- How to complete this task:
Starting with the first line, output the data exactly, through to the last line.

*** Block opens ***

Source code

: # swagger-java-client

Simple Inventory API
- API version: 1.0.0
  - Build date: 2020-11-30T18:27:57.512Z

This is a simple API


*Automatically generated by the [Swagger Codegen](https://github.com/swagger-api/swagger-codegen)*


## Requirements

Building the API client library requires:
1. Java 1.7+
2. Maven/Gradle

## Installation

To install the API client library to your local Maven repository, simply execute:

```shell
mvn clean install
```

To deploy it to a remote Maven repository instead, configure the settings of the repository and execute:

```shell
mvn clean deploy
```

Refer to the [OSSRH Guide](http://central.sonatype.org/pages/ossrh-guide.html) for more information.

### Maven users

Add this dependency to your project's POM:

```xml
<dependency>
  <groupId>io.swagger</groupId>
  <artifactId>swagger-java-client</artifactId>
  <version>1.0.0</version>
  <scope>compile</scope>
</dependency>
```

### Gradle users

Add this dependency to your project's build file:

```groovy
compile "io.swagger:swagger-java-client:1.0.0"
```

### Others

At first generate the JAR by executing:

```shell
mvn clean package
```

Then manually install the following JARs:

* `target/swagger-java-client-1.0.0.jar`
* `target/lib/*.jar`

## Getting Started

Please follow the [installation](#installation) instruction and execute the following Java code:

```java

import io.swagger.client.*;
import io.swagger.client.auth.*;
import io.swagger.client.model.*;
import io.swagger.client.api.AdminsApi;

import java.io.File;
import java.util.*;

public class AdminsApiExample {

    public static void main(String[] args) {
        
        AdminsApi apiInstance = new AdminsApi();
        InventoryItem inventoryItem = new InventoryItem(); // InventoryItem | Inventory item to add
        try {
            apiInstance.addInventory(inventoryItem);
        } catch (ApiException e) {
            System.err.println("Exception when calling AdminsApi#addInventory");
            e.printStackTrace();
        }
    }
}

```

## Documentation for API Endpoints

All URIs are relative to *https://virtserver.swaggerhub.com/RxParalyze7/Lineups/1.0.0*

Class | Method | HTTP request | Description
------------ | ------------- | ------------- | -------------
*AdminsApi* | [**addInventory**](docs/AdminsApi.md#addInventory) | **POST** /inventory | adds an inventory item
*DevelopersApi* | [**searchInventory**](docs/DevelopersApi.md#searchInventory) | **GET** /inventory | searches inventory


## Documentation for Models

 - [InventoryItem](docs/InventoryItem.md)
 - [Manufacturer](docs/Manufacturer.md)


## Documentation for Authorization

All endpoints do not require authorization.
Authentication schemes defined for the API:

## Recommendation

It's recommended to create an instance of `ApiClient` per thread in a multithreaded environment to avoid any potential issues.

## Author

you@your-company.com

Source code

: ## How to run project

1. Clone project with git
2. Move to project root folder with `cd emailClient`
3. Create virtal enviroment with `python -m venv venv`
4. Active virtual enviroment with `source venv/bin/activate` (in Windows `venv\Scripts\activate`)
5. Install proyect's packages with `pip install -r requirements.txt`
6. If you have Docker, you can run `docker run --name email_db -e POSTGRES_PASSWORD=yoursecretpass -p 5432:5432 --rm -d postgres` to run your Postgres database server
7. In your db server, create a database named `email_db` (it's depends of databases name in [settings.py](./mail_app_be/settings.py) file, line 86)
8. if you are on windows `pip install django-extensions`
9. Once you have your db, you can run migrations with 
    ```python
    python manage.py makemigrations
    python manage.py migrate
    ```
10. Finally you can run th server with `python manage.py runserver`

*** Block closes ***

- Response to the task:
Source code

: # swagger-java-client

Simple Inventory API
- API version: 1.0.0
  - Build date: 2020-11-30T18:27:57.512Z

This is a simple API


*Automatically generated by the [Swagger Codegen](https://github.com/swagger-api/swagger-codegen)*


## Requirements

Building the API client library requires:
1. Java 1.7+
2. Maven/Gradle

## Installation

To install the API client library to your local Maven repository, simply execute:

```shell
mvn clean install
```

To deploy it to a remote Maven repository instead, configure the settings of the repository and execute:

```shell
mvn clean deploy
```

Refer to the [OSSRH Guide](http://central.sonatype.org/pages/ossrh-guide.html) for more information.

### Maven users

Add this dependency to your project's POM:

```xml
<dependency>
  <groupId>io.swagger</groupId>
  <artifactId>swagger-java-client</artifactId>
  <version>1.0.0</version>
  <scope>compile</scope>
</dependency>
```

### Gradle users

Add this dependency to your project's build file:

```groovy
compile "io.swagger:swagger-java-client:1.0.0"
```

### Others

At first generate the JAR by executing:

```shell
mvn clean package
```

Then manually install the following JARs:

* `target/swagger-java-client-1.0.0.jar`
* `target/lib/*.jar`

## Getting Started

Please follow the [installation](#installation) instruction and execute the following Java code:

```java

import io.swagger.client.*;
import io.swagger.client.auth.*;
import io.swagger.client.model.*;
import io.swagger.client.api.AdminsApi;

import java.io.File;
import java.util.*;

public class AdminsApiExample {

    public static void main(String[] args) {
        
        AdminsApi apiInstance = new AdminsApi();
        InventoryItem inventoryItem = new InventoryItem(); // InventoryItem | Inventory item to add
        try {
            apiInstance.addInventory(inventoryItem);
        } catch (ApiException e) {
            System.err.println("Exception when calling AdminsApi#addInventory");
            e.printStackTrace();
        }
    }
}

```

## Documentation for API Endpoints

All URIs are relative to *https://virtserver.swaggerhub.com/RxParalyze7/Lineups/1.0.0*

Class | Method | HTTP request | Description
------------ | ------------- | ------------- | -------------
*AdminsApi* | [**addInventory**](docs/AdminsApi.md#addInventory) | **POST** /inventory | adds an inventory item
*DevelopersApi* | [**searchInventory**](docs/DevelopersApi.md#searchInventory) | **GET** /inventory | searches inventory


## Documentation for Models

 - [InventoryItem](docs/InventoryItem.md)
 - [Manufacturer](docs/Manufacturer.md)


## Documentation for Authorization

All endpoints do not require authorization.
Authentication schemes defined for the API:

## Recommendation

It's recommended to create an instance of `ApiClient` per thread in a multithreaded environment to avoid any potential issues.

## Author

you@your-company.com

Source code

: ## How to run project

1. Clone project with git
2. Move to project root folder with `cd emailClient`
3. Create virtal enviroment with `python -m venv venv`
4. Active virtual enviroment with `source venv/bin/activate` (in Windows `venv\Scripts\activate`)
5. Install proyect's packages with `pip install -r requirements.txt`
6. If you have Docker, you can run `docker run --name email_db -e POSTGRES_PASSWORD=yoursecretpass -p 5432:5432 --rm -d postgres` to run your Postgres database server
7. In your db server, create a database named `email_db` (it's depends of databases name in [settings.py](./mail_app_be/settings.py) file, line 86)
8. if you are on windows `pip install django-extensions`
9. Once you have your db, you can run migrations with 
    ```python
    python manage.py makemigrations
    python manage.py migrate
    ```
10. Finally you can run th server with `python manage.py runserver`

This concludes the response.